Work task: Lift out, unaltered, the lines of the material below between the line holding "## 🎒 Prep Work" and the line holding "- **gh_token:** The", counting both.

Supplied records:

== Segment start ==

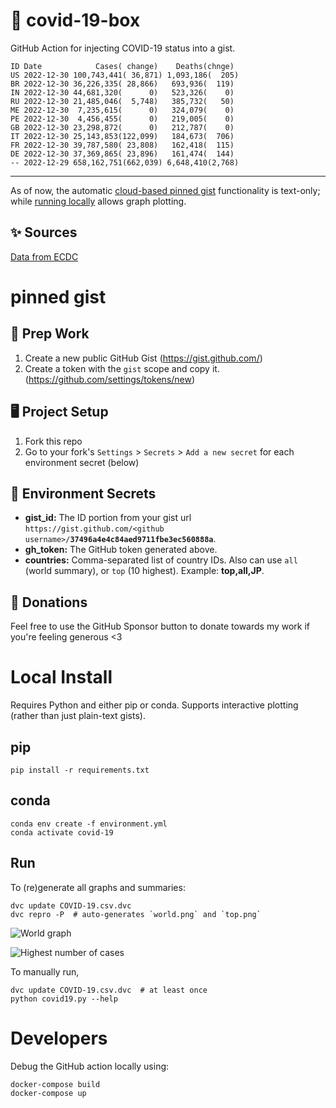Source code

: # 🏥 covid-19-box

GitHub Action for injecting COVID-19 status into a gist.

```
ID Date            Cases( change)    Deaths(chnge)
US 2022-12-30 100,743,441( 36,871) 1,093,186(  205)
BR 2022-12-30 36,226,335( 28,866)   693,936(  119)
IN 2022-12-30 44,681,320(      0)   523,326(    0)
RU 2022-12-30 21,485,046(  5,748)   385,732(   50)
ME 2022-12-30  7,235,615(      0)   324,079(    0)
PE 2022-12-30  4,456,455(      0)   219,005(    0)
GB 2022-12-30 23,298,872(      0)   212,787(    0)
IT 2022-12-30 25,143,853(122,099)   184,673(  706)
FR 2022-12-30 39,787,580( 23,808)   162,418(  115)
DE 2022-12-30 37,369,865( 23,896)   161,474(  144)
-- 2022-12-29 658,162,751(662,039) 6,648,410(2,768)
```

---

As of now, the automatic [cloud-based pinned gist](#pinned-gist) functionality is text-only;
while [running locally](#local-install) allows graph plotting.

## ✨ Sources

[Data from ECDC](https://www.ecdc.europa.eu/en/publications-data/download-todays-data-geographic-distribution-covid-19-cases-worldwide)

# pinned gist

## 🎒 Prep Work
1. Create a new public GitHub Gist (https://gist.github.com/)
1. Create a token with the `gist` scope and copy it. (https://github.com/settings/tokens/new)

## 🖥 Project Setup
1. Fork this repo
1. Go to your fork's `Settings` > `Secrets` > `Add a new secret` for each environment secret (below)

## 🤫 Environment Secrets
- **gist_id:** The ID portion from your gist url `https://gist.github.com/<github username>/`**`37496a4e4c84aed9711fbe3ec560888a`**.
- **gh_token:** The GitHub token generated above.
- **countries:** Comma-separated list of country IDs. Also can use `all` (world summary), or `top` (10 highest). Example: **top,all,JP**.

## 💸 Donations

Feel free to use the GitHub Sponsor button to donate towards my work if you're feeling generous <3

# Local Install

Requires Python and either pip or conda. Supports interactive plotting (rather than just plain-text gists).

## pip

```
pip install -r requirements.txt
```

## conda

```
conda env create -f environment.yml
conda activate covid-19
```

## Run

To (re)generate all graphs and summaries:

```
dvc update COVID-19.csv.dvc
dvc repro -P  # auto-generates `world.png` and `top.png`
```

![World graph](world.png)

![Highest number of cases](top.png)

To manually run,

```
dvc update COVID-19.csv.dvc  # at least once
python covid19.py --help
```

# Developers

Debug the GitHub action locally using:

```
docker-compose build
docker-compose up
```
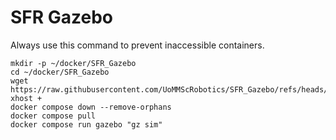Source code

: # SFR Gazebo

Always use this command to prevent inaccessible containers.

```commandline
mkdir -p ~/docker/SFR_Gazebo
cd ~/docker/SFR_Gazebo
wget https://raw.githubusercontent.com/UoMMScRobotics/SFR_Gazebo/refs/heads/main/compose.yml
xhost +
docker compose down --remove-orphans
docker compose pull
docker compose run gazebo "gz sim"
```


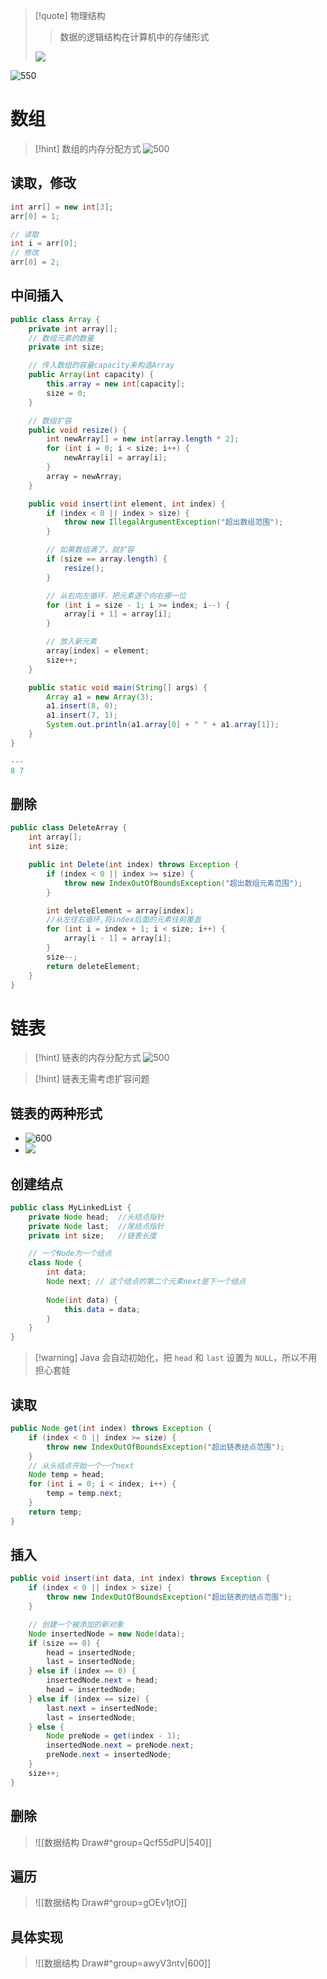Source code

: >[!quote] 物理结构
>>数据的逻辑结构在计算机中的存储形式
>
>![](https://obsidian-1307744200.cos.ap-guangzhou.myqcloud.com/%E5%9B%BE%E7%89%87/202403140933767.png)

![550](https://obsidian-1307744200.cos.ap-guangzhou.myqcloud.com/%E5%9B%BE%E7%89%87/202403140934253.png)

# 数组
>[!hint] 数组的内存分配方式
>![500](https://obsidian-1307744200.cos.ap-guangzhou.myqcloud.com/%E5%9B%BE%E7%89%87/202403140937901.png)

## 读取，修改
```java
int arr[] = new int[3];  
arr[0] = 1;  

// 读取
int i = arr[0];  
// 修改
arr[0] = 2;
```

## 中间插入
```java
public class Array {
    private int array[];
    // 数组元素的数量
    private int size;

    // 传入数组的容量capacity来构造Array
    public Array(int capacity) {
        this.array = new int[capacity];
        size = 0;
    }

    // 数组扩容
    public void resize() {
        int newArray[] = new int[array.length * 2];
        for (int i = 0; i < size; i++) {
            newArray[i] = array[i];
        }
        array = newArray;
    }

    public void insert(int element, int index) {
        if (index < 0 || index > size) {
            throw new IllegalArgumentException("超出数组范围");
        }

        // 如果数组满了，就扩容
        if (size == array.length) {
            resize();
        }

        // 从右向左循环，把元素逐个向右挪一位
        for (int i = size - 1; i >= index; i--) {
            array[i + 1] = array[i];
        }

        // 放入新元素
        array[index] = element;
        size++;
    }

    public static void main(String[] args) {
        Array a1 = new Array(3);
        a1.insert(8, 0);
        a1.insert(7, 1);
        System.out.println(a1.array[0] + " " + a1.array[1]);
    }
}

---
8 7
```

## 删除
```java
public class DeleteArray {
    int array[];
    int size;

    public int Delete(int index) throws Exception {
        if (index < 0 || index >= size) {
            throw new IndexOutOfBoundsException("超出数组元素范围");
        }

        int deleteElement = array[index];
        //从左往右循环,将index后面的元素往前覆盖
        for (int i = index + 1; i < size; i++) {
            array[i - 1] = array[i];
        }
        size--;
        return deleteElement;
    }
}
```



# 链表
>[!hint] 链表的内存分配方式
>![500](https://obsidian-1307744200.cos.ap-guangzhou.myqcloud.com/%E5%9B%BE%E7%89%87/202403141049589.png)

>[!hint] 链表无需考虑扩容问题

## 链表的两种形式
- ![600](https://obsidian-1307744200.cos.ap-guangzhou.myqcloud.com/%E5%9B%BE%E7%89%87/202403141051406.png)
- ![](https://obsidian-1307744200.cos.ap-guangzhou.myqcloud.com/%E5%9B%BE%E7%89%87/202403141051680.png)
## 创建结点
```java
public class MyLinkedList {
	private Node head;  //头结点指针  
	private Node last;  //尾结点指针  
	private int size;   //链表长度

	// 一个Node为一个结点
	class Node {  
	    int data;  
	    Node next; // 这个结点的第二个元素next是下一个结点
	    
		Node(int data) {  
		    this.data = data;  
		}
	}
}
```

>[!warning] Java 会自动初始化，把 `head` 和 `last` 设置为 `NULL`，所以不用担心套娃

## 读取
```java
public Node get(int index) throws Exception {
	if (index < 0 || index >= size) {
		throw new IndexOutOfBoundsException("超出链表结点范围");
	}
	// 从头结点开始一个一个next
	Node temp = head;
	for (int i = 0; i < index; i++) {
		temp = temp.next;
	}
	return temp;
}
```

## 插入
```java
public void insert(int data, int index) throws Exception {  
    if (index < 0 || index > size) {  
        throw new IndexOutOfBoundsException("超出链表的结点范围");  
    }  

	// 创建一个被添加的新对象
    Node insertedNode = new Node(data);  
    if (size == 0) {  
        head = insertedNode;  
        last = insertedNode;  
    } else if (index == 0) {  
        insertedNode.next = head;  
        head = insertedNode;  
    } else if (index == size) {  
        last.next = insertedNode;  
        last = insertedNode;  
    } else {  
        Node preNode = get(index - 1);  
        insertedNode.next = preNode.next;  
        preNode.next = insertedNode;  
    }  
    size++;  
}
```

## 删除
>![[数据结构 Draw#^group=Qcf55dPU|540]]



## 遍历
>![[数据结构 Draw#^group=gOEv1jtO]]



## 具体实现
>![[数据结构 Draw#^group=awyV3ntv|600]]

== Segment end ==

Your solution:
## 🎒 Prep Work
1. Create a new public GitHub Gist (https://gist.github.com/)
1. Create a token with the `gist` scope and copy it. (https://github.com/settings/tokens/new)

## 🖥 Project Setup
1. Fork this repo
1. Go to your fork's `Settings` > `Secrets` > `Add a new secret` for each environment secret (below)

## 🤫 Environment Secrets
- **gist_id:** The ID portion from your gist url `https://gist.github.com/<github username>/`**`37496a4e4c84aed9711fbe3ec560888a`**.
- **gh_token:** The GitHub token generated above.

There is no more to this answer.